##### DATASET CONTENT #####
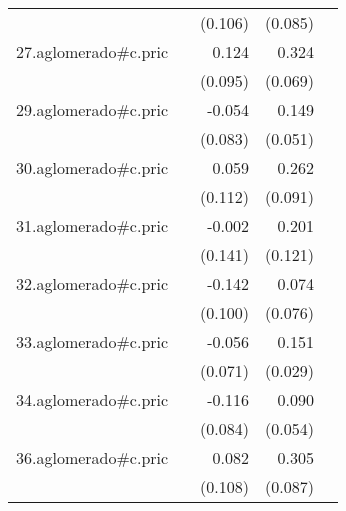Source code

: {\begin{longtable}{l*{4}{D{.}{.}{-1}}}
            &                     &     (0.106)         &     (0.085)         &                     \\
\addlinespace
27.aglomerado#c.pric&                     &       0.124         &       0.324\sym{***}&                     \\
            &                     &     (0.095)         &     (0.069)         &                     \\
\addlinespace
29.aglomerado#c.pric&                     &      -0.054         &       0.149\sym{**} &                     \\
            &                     &     (0.083)         &     (0.051)         &                     \\
\addlinespace
30.aglomerado#c.pric&                     &       0.059         &       0.262\sym{**} &                     \\
            &                     &     (0.112)         &     (0.091)         &                     \\
\addlinespace
31.aglomerado#c.pric&                     &      -0.002         &       0.201         &                     \\
            &                     &     (0.141)         &     (0.121)         &                     \\
\addlinespace
32.aglomerado#c.pric&                     &      -0.142         &       0.074         &                     \\
            &                     &     (0.100)         &     (0.076)         &                     \\
\addlinespace
33.aglomerado#c.pric&                     &      -0.056         &       0.151\sym{***}&                     \\
            &                     &     (0.071)         &     (0.029)         &                     \\
\addlinespace
34.aglomerado#c.pric&                     &      -0.116         &       0.090         &                     \\
            &                     &     (0.084)         &     (0.054)         &                     \\
\addlinespace
36.aglomerado#c.pric&                     &       0.082         &       0.305\sym{***}&                     \\
            &                     &     (0.108)         &     (0.087)         &                     \\

\end{longtable}}
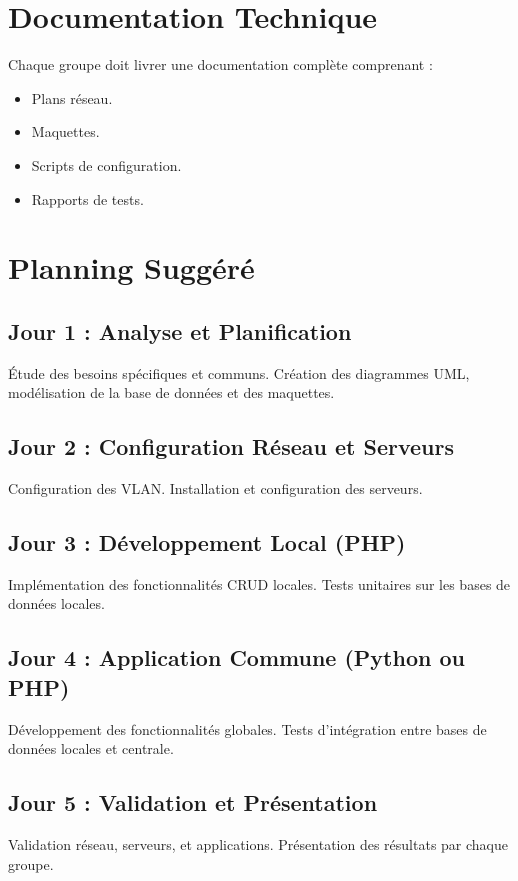 \documentclass[a4paper,12pt]{report}
\begin{document}
\chapter{Documentation Technique}
Chaque groupe doit livrer une documentation complète comprenant :
\begin{itemize}
    \item Plans réseau.
    \item Maquettes.
    \item Scripts de configuration.
    \item Rapports de tests.
\end{itemize}

\chapter{Planning Suggéré}
\section{Jour 1 : Analyse et Planification}
Étude des besoins spécifiques et communs. Création des diagrammes UML, modélisation de la base de données et des maquettes.

\section{Jour 2 : Configuration Réseau et Serveurs}
Configuration des VLAN. Installation et configuration des serveurs.

\section{Jour 3 : Développement Local (PHP)}
Implémentation des fonctionnalités CRUD locales. Tests unitaires sur les bases de données locales.

\section{Jour 4 : Application Commune (Python ou PHP)}
Développement des fonctionnalités globales. Tests d'intégration entre bases de données locales et centrale.

\section{Jour 5 : Validation et Présentation}
Validation réseau, serveurs, et applications. Présentation des résultats par chaque groupe.
\end{document}
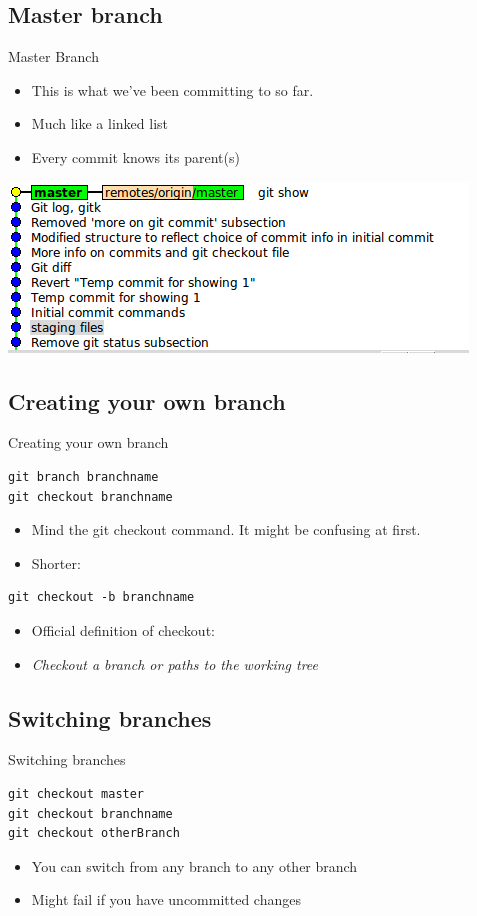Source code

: \documentclass[10pt,a4paper]{beamer}
\begin{document}
\subsection{Master branch}
\begin{frame}{Master Branch}
\begin{itemize}
\item This is what we've been committing to so far.
\item Much like a linked list
\item Every commit knows its parent(s)
\end{itemize}
\includegraphics[width=\linewidth]{masterbranch.png}
\end{frame}

\subsection{Creating your own branch}
\begin{frame}[fragile]{Creating your own branch}
\begin{verbatim}
git branch branchname
git checkout branchname
\end{verbatim}
\begin{itemize}
\item Mind the git checkout command. It might be confusing at first.
\item Shorter:
\end{itemize}

\begin{verbatim}
git checkout -b branchname
\end{verbatim}
\begin{itemize}
\item Official definition of checkout:
\item \textit{Checkout a branch or paths to the working tree}
\end{itemize}
\end{frame}

\subsection{Switching branches}
\begin{frame}[fragile]{Switching branches}
\begin{verbatim}
git checkout master
git checkout branchname
git checkout otherBranch
\end{verbatim}
\begin{itemize}
\item You can switch from any branch to any other branch
\item Might fail if you have uncommitted changes
\end{itemize}
\end{frame}
\end{document}
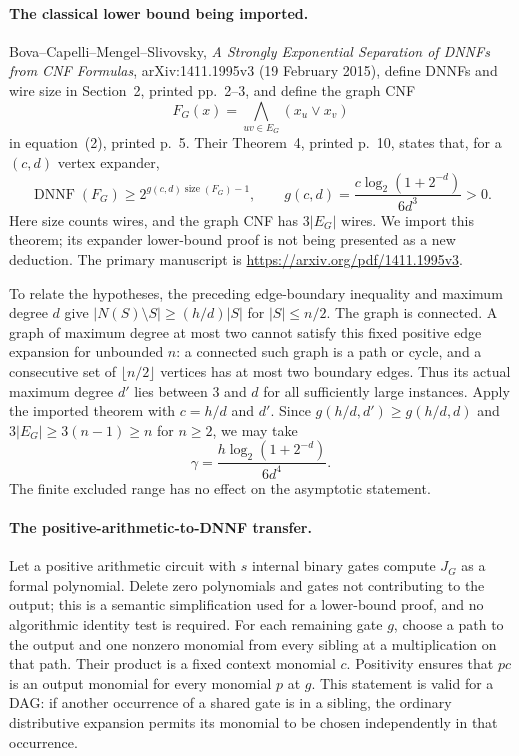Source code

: \paragraph{The classical lower bound being imported.}
Bova--Capelli--Mengel--Slivovsky, \emph{A Strongly Exponential
Separation of DNNFs from CNF Formulas}, arXiv:1411.1995v3
(19 February 2015), define DNNFs and wire size in Section~2,
printed pp.~2--3, and define the graph CNF
\[
                  F_G(x)=\bigwedge_{uv\in E_G}(x_u\vee x_v)
\]
in equation~(2), printed p.~5.  Their Theorem~4, printed p.~10,
states that, for a $(c,d)$ vertex expander,
\[
 \operatorname{DNNF}(F_G)\ge
      2^{g(c,d)\operatorname{size}(F_G)-1},
 \qquad
 g(c,d)=\frac{c\log_2(1+2^{-d})}{6d^3}>0.
\]
Here size counts wires, and the graph CNF has $3|E_G|$ wires.
We import this theorem; its expander lower-bound proof is not
being presented as a new deduction.  The primary manuscript is
\url{https://arxiv.org/pdf/1411.1995v3}.

To relate the hypotheses, the preceding edge-boundary inequality
and maximum degree $d$ give
$|N(S)\setminus S|\ge(h/d)|S|$ for $|S|\le n/2$.
The graph is connected.  A graph of maximum degree at most two
cannot satisfy this fixed positive edge expansion for unbounded
$n$: a connected such graph is a path or cycle, and a consecutive
set of $\lfloor n/2\rfloor$ vertices has at most two boundary edges.
Thus its actual maximum degree $d'$ lies between $3$ and $d$ for
all sufficiently large instances.  Apply the imported theorem
with $c=h/d$ and $d'$.  Since
$g(h/d,d')\ge g(h/d,d)$ and
$3|E_G|\ge3(n-1)\ge n$ for $n\ge2$, we may take
\[
                 \gamma=\frac{h\log_2(1+2^{-d})}{6d^4}.
\]
The finite excluded range has no effect on the asymptotic statement.

\paragraph{The positive-arithmetic-to-DNNF transfer.}
Let a positive arithmetic circuit with $s$ internal binary gates
compute $J_G$ as a formal polynomial.  Delete zero polynomials
and gates not contributing to the output; this is a semantic
simplification used for a lower-bound proof, and no algorithmic
identity test is required.  For each remaining gate $g$, choose
a path to the output and one nonzero monomial from every sibling
at a multiplication on that path.  Their product is a fixed
context monomial $c$.  Positivity ensures that $pc$ is an output
monomial for every monomial $p$ at $g$.  This statement is valid
for a DAG: if another occurrence of a shared gate is in a sibling,
the ordinary distributive expansion permits its monomial to be
chosen independently in that occurrence.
#####
▶ [WHAT TO DO]: From the listing above, collect every line that mentions the word "operatorname".

▶ [WRITTEN RESPONSE]:
 \operatorname{DNNF}(F_G)\ge
      2^{g(c,d)\operatorname{size}(F_G)-1},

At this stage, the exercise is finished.